A palavra
personagem tem no étimo o mesmo vocábulo latino que a palavra
pessoa:
persona. Acontece, porém, que ao contrário de
pessoa, que é do género feminino e foi herdada do latim, o termo personagem (
personne + sufixo
-age) terá entrado na língua portuguesa por
via do francês. Ora, em francês, ao contrário do que acontece em português, muitos nomes acabados em
-age, como
massage,
paysage,
fromage, voyage,
heritage, são masculinos.
Assim se justificará que em português o termo personagem possa, ainda hoje, assumir este género – sobretudo quando designa alguém (real) que se destaca pelas suas qualidades ou pela sua posição social – embora possa também ser do género feminino, à semelhança de pessoa, e tal como outros nomes terminados em -agem, sejam eles provindos do francês (massagem, viagem, passagem, garagem, “chaufagem”* – esta é a brincar!), sejam derivações por sufixação, como contagem, escovagem, plumagem e raspagem. Assim, as personagens das narrativas de ficção podem ser homens ou mulheres, exactamente como as pessoas (pessoa, personagem, criança, vítima, etc. são chamados nomes femininos sobrecomuns), não sendo necessário falar "do personagem" de um romance apenas por ser do sexo masculino.
Deste modo, e ainda que alguns de nós tenham ouvido os professores dizerem que os nomes terminados em -agem são todos femininos em português, pelo menos este (personagem) será um caso excepcional, uma vez que pode assumir os dois géneros.
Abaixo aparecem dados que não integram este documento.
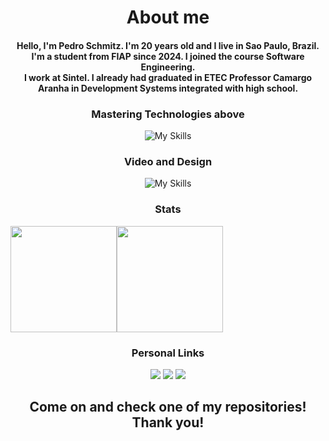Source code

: <div align="center">
  
  # About me
  
  <h4>Hello, I'm Pedro Schmitz. I'm 20 years old and I live in Sao Paulo, Brazil.
  <br>
  I'm a student from FIAP since 2024. I joined the course Software Engineering. 
  <br>
  I work at Sintel.
  I already had graduated in ETEC Professor Camargo Aranha in Development Systems integrated with high school.</h4>

 ### Mastering Technologies above
  ![My Skills](https://skillicons.dev/icons?i=angular,react,django,express,adonis)

  ### Video and Design
  ![My Skills](https://skillicons.dev/icons?i=premiere,photoshop,illustrator,figma)

  ### Stats

  <div style="display: flex; align-items: center;" align="center">
    
   <img height="170em"  src="https://github-readme-stats.vercel.app/api?username=schmitz014&show_icons=true&theme=transparent">
   <img height="170em" src="https://github-readme-stats.vercel.app/api/top-langs/?username=schmitz014&layout=compact&theme=transparent">
  </div>

  <div style="display: inline">
  
  ### Personal Links
  <a href="https://www.instagram.com/madebyschmitz"><img src="https://img.shields.io/badge/Instagram-E4405F?style=for-the-badge&logo=instagram&logoColor=white"></img></a>
  <a href="https://www.linkedin.com/in/pedro-schmitz014/"><img src="https://img.shields.io/badge/LinkedIn-0077B5?style=for-the-badge&logo=linkedin&logoColor=white"></img></a>
  <a href="mailto:pedroschmitz0000@gmail.com"><img src="https://img.shields.io/badge/Gmail-D14836?style=for-the-badge&logo=gmail&logoColor=white">    </img></a>
  </div>

  <h2>Come on and check one of my repositories! Thank you!</h2>
</div>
* Chauffage é palavra francesa que os portugueses adoptaram para designar o aquecimento ou ventilação nos automóveis, mas que no entanto suscita muitas dúvidas na pronúncia e na escrita, variando entre “chofage”, “chofagem”, “sofagem”, “solfagem” e sabe-se lá que mais... nenhuma delas está atestada em português, tanto quanto pude apurar.